## [What you need to do]
Reproduce the listing that follows character for character, excluding its pictures.
• • •
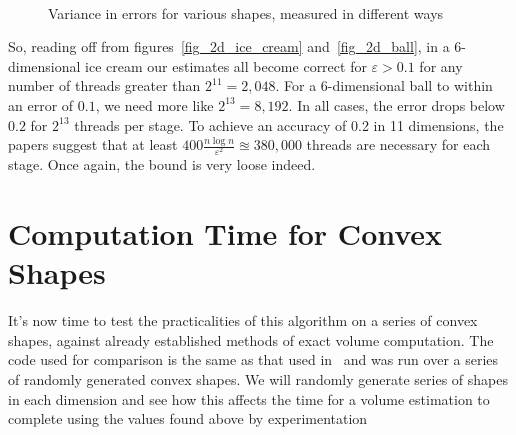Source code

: \begin{figure}
\centering
{}
\\

\caption{Variance in errors for various shapes, measured in different ways}
\label{fig_histograms}
\end{figure}

So, reading off from figures~\ref{fig_2d_ice_cream} and~\ref{fig_2d_ball}, in a 6-dimensional ice cream our estimates all become correct for $\varepsilon > 0.1$ for any number of threads greater than $2^11 = 2,048$. For a 6-dimensional ball to within an error of $0.1$, we need more like $2^{13} = 8,192$. In all cases, the error drops below $0.2$ for $2^{13}$ threads per stage. To achieve an accuracy of 0.2 in 11 dimensions, the papers suggest that at least $400\frac{n\log n}{\varepsilon^2} \approxeq 380,000$ threads are necessary for each stage. Once again, the bound is very loose indeed.

\section{Computation Time for Convex Shapes}\label{sec_time}

It's now time to test the practicalities of this algorithm on a series of convex shapes, against already established methods of exact volume computation. The code used for comparison is the same as that used in~\cite{Bueler98}
and was run over a series of randomly generated convex shapes. We will randomly generate series of shapes in each dimension and see how this affects the time for a volume estimation to complete using the values found above by experimentation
• • •
## [Written answer]
Source code

: \begin{figure}
\centering
{}
\\

\caption{Variance in errors for various shapes, measured in different ways}
\label{fig_histograms}
\end{figure}

So, reading off from figures~\ref{fig_2d_ice_cream} and~\ref{fig_2d_ball}, in a 6-dimensional ice cream our estimates all become correct for $\varepsilon > 0.1$ for any number of threads greater than $2^11 = 2,048$. For a 6-dimensional ball to within an error of $0.1$, we need more like $2^{13} = 8,192$. In all cases, the error drops below $0.2$ for $2^{13}$ threads per stage. To achieve an accuracy of 0.2 in 11 dimensions, the papers suggest that at least $400\frac{n\log n}{\varepsilon^2} \approxeq 380,000$ threads are necessary for each stage. Once again, the bound is very loose indeed.

\section{Computation Time for Convex Shapes}\label{sec_time}

It's now time to test the practicalities of this algorithm on a series of convex shapes, against already established methods of exact volume computation. The code used for comparison is the same as that used in~\cite{Bueler98}
and was run over a series of randomly generated convex shapes. We will randomly generate series of shapes in each dimension and see how this affects the time for a volume estimation to complete using the values found above by experimentation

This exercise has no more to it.